How about too many logical connections to make? And how solid those connections are? Is there something that can be easily changed that will make the correlation untrue?
Like correlating consumption of ice-cream to drownings, a classic example used by actually competent statisticians? You can drown in a bathtub, but it will be blamed on alcohol, rather than ice-cream. You can eat too much ice-cream, to the point you hate it, and still not drown, like me (I do know how to swim). You kind of have to show that if you remove the ice-cream from the equation, that will affect the number of people drowning in all kinds of situations, even ridiculous ones like Gitmo waterboarding. Yes, ice-cream alone. If ice-cream gets replaced by something else, that doesn't matter, that's same as removing ice-cream from the equation, and therefore should result in less people drowning, even after Gitmo waterboarding. Valid statistics absolutely do require correlations to be that solid. Otherwise, you're just spouting nonsense, and it's not worth taking you seriously.

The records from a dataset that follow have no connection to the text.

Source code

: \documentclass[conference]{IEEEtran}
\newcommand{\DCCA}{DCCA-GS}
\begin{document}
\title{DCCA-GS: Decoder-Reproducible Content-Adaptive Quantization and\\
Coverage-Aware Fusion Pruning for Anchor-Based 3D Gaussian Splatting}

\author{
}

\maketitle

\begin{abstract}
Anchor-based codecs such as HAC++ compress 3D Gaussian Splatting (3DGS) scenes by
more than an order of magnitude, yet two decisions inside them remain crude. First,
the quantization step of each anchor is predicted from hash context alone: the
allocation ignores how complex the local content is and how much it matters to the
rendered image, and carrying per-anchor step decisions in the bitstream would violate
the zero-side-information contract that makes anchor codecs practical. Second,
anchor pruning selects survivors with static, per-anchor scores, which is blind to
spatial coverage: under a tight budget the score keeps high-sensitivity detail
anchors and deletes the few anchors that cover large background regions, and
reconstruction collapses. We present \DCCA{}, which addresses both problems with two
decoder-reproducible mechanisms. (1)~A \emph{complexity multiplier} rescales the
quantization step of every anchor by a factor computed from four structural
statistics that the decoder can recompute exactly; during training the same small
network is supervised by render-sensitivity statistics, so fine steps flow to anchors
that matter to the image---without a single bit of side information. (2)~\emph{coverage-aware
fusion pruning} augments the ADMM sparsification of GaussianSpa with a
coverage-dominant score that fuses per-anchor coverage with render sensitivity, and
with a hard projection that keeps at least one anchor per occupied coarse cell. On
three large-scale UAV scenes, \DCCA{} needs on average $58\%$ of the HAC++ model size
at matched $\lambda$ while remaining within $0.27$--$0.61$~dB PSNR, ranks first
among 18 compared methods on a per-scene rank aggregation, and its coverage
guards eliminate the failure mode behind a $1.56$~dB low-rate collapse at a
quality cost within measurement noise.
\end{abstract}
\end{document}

That logical chain you are trying to find, and which indeed would take a prohibitive amount of computation, is not what satistics, in the modern, quatic sense of statistics is about. Here's how it work.
You take state: CONSUMED x ICECREAM DURING x ABSOLUTE TIMEPERIOD AND x TIMEPERIOD RELATIVE TO y TIMEPERIOD
Then you take state: DROWNED
Then you superimpose the states.
You gather all possible data where both states exist, where only one exists, and where neither exists.
You derive a statistic for likelyness of one state being accompanied by the other.
You run that number against cases that you didn't use to derive your statistic.
You refine your statistic.
As you can see, the computational power required for this operation is exactly the same as the computational power it would take to determine probable future correlation between state foot kicks ball and state ball goes flying. You are not asking questions of why, you are not interested.
Then you get something that autogenerated programming engineers liek to call "emergence."
God's world is just bigger than your imagination.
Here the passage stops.